Source texts of formatted documents
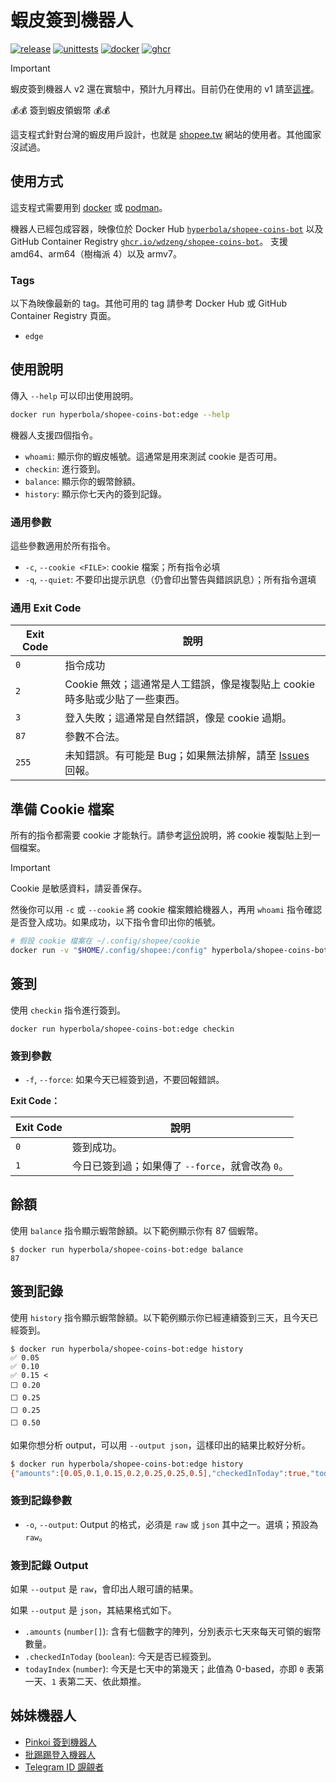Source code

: # 蝦皮簽到機器人

[![release](https://badgen.net/github/release/wdzeng/shopee-coins-bot/stable?color=red)](https://github.com/wdzeng/shopee-coins-bot/releases/latest)
[![unittests](https://img.shields.io/github/actions/workflow/status/wdzeng/shopee-coins-bot/unittests.yml?branch=main&label=unittests)](https://github.com/wdzeng/shopee-coins-bot/actions/workflows/unittests.yml)
[![docker](https://badgen.net/badge/icon/docker?icon=docker&label=)](https://hub.docker.com/repository/docker/hyperbola/shopee-coins-bot)
[![ghcr](https://badgen.net/badge/icon/ghcr/black?icon=github&label=)](https://github.com/wdzeng/shopee-coins-bot/pkgs/container/shopee-coins-bot)

> [!IMPORTANT]  
> 蝦皮簽到機器人 v2 還在實驗中，預計九月釋出。目前仍在使用的 v1
> 請至[這裡](https://github.com/wdzeng/shopee-coins-bot/tree/main)。

💰💰 簽到蝦皮領蝦幣 💰💰

這支程式針對台灣的蝦皮用戶設計，也就是 [shopee.tw](https://shopee.tw/)
網站的使用者。其他國家沒試過。

## 使用方式

這支程式需要用到 [docker](https://www.docker.com/) 或 [podman](https://podman.io/)。

機器人已經包成容器，映像位於 Docker Hub
[`hyperbola/shopee-coins-bot`](https://hub.docker.com/repository/docker/hyperbola/shopee-coins-bot)
以及 GitHub Container Registry
[`ghcr.io/wdzeng/shopee-coins-bot`](https://github.com/wdzeng/shopee-coins-bot/pkgs/container/shopee-coins-bot)。
支援 amd64、arm64（樹梅派 4）以及 armv7。

### Tags

以下為映像最新的 tag。其他可用的 tag 請參考 Docker Hub 或 GitHub Container Registry 頁面。

- `edge`

## 使用說明

傳入 `--help` 可以印出使用說明。

```sh
docker run hyperbola/shopee-coins-bot:edge --help
```

機器人支援四個指令。

- `whoami`: 顯示你的蝦皮帳號。這通常是用來測試 cookie 是否可用。
- `checkin`: 進行簽到。
- `balance`: 顯示你的蝦幣餘額。
- `history`: 顯示你七天內的簽到記錄。

### 通用參數

這些參數適用於所有指令。

- `-c`, `--cookie <FILE>`: cookie 檔案；所有指令必填
- `-q`, `--quiet`: 不要印出提示訊息（仍會印出警告與錯誤訊息）；所有指令選填

### 通用 Exit Code

| Exit Code | 說明                                                                                                          |
| --------- | ------------------------------------------------------------------------------------------------------------- |
| `0`       | 指令成功                                                                                                      |
| `2`       | Cookie 無效；這通常是人工錯誤，像是複製貼上 cookie 時多貼或少貼了一些東西。                                   |
| `3`       | 登入失敗；這通常是自然錯誤，像是 cookie 過期。                                                                |
| `87`      | 參數不合法。                                                                                                  |
| `255`     | 未知錯誤。有可能是 Bug；如果無法排解，請至 [Issues](https://github.com/wdzeng/shopee-coins-bot/issues) 回報。 |

## 準備 Cookie 檔案

所有的指令都需要 cookie 才能執行。請參考[這份](./docs/how-to-get-cookie.md)說明，將 cookie
複製貼上到一個檔案。

> [!IMPORTANT]  
> Cookie 是敏感資料，請妥善保存。

然後你可以用 `-c` 或 `--cookie` 將 cookie 檔案餵給機器人，再用 `whoami`
指令確認是否登入成功。如果成功，以下指令會印出你的帳號。

```sh
# 假設 cookie 檔案在 ~/.config/shopee/cookie
docker run -v "$HOME/.config/shopee:/config" hyperbola/shopee-coins-bot:edge -c /config/cookie whoami
```

## 簽到

使用 `checkin` 指令進行簽到。

```shell
docker run hyperbola/shopee-coins-bot:edge checkin
```

### 簽到參數

- `-f`, `--force`: 如果今天已經簽到過，不要回報錯誤。

**Exit Code：**

| Exit Code | 說明                                             |
| --------- | ------------------------------------------------ |
| `0`       | 簽到成功。                                       |
| `1`       | 今日已簽到過；如果傳了 `--force`，就會改為 `0`。 |

## 餘額

使用 `balance` 指令顯示蝦幣餘額。以下範例顯示你有 87 個蝦幣。

```shell
$ docker run hyperbola/shopee-coins-bot:edge balance
87
```

## 簽到記錄

使用 `history` 指令顯示蝦幣餘額。以下範例顯示你已經連續簽到三天，且今天已經簽到。

```shell
$ docker run hyperbola/shopee-coins-bot:edge history
✅ 0.05
✅ 0.10
✅ 0.15 <
⬜ 0.20
⬜ 0.25
⬜ 0.25
⬜ 0.50
```

如果你想分析 output，可以用 `--output json`，這樣印出的結果比較好分析。

```sh
$ docker run hyperbola/shopee-coins-bot:edge history
{"amounts":[0.05,0.1,0.15,0.2,0.25,0.25,0.5],"checkedInToday":true,"todayIndex":2}
```

### 簽到記錄參數

- `-o`, `--output`: Output 的格式，必須是 `raw` 或 `json` 其中之一。選填；預設為 `raw`。

### 簽到記錄 Output

如果 `--output` 是 `raw`，會印出人眼可讀的結果。

如果 `--output` 是 `json`，其結果格式如下。

- `.amounts` (`number[]`): 含有七個數字的陣列，分別表示七天來每天可領的蝦幣數量。
- `.checkedInToday` (`boolean`): 今天是否已經簽到。
- `todayIndex` (`number`): 今天是七天中的第幾天；此值為 0-based，亦即 `0` 表第一天、`1`
  表第二天、依此類推。

## 姊妹機器人

- [Pinkoi 簽到機器人](https://github.com/wdzeng/pinkoi-coins-bot/)
- [批踢踢登入機器人](https://github.com/wdzeng/ptt-login-bot/)
- [Telegram ID 覬覦者](https://github.com/wdzeng/telegram-id-pretender/)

WORK ORDER: Go over the data and return every line that includes the word "main".

YOUR SOLUTION:
[![unittests](https://img.shields.io/github/actions/workflow/status/wdzeng/shopee-coins-bot/unittests.yml?branch=main&label=unittests)](https://github.com/wdzeng/shopee-coins-bot/actions/workflows/unittests.yml)
> 請至[這裡](https://github.com/wdzeng/shopee-coins-bot/tree/main)。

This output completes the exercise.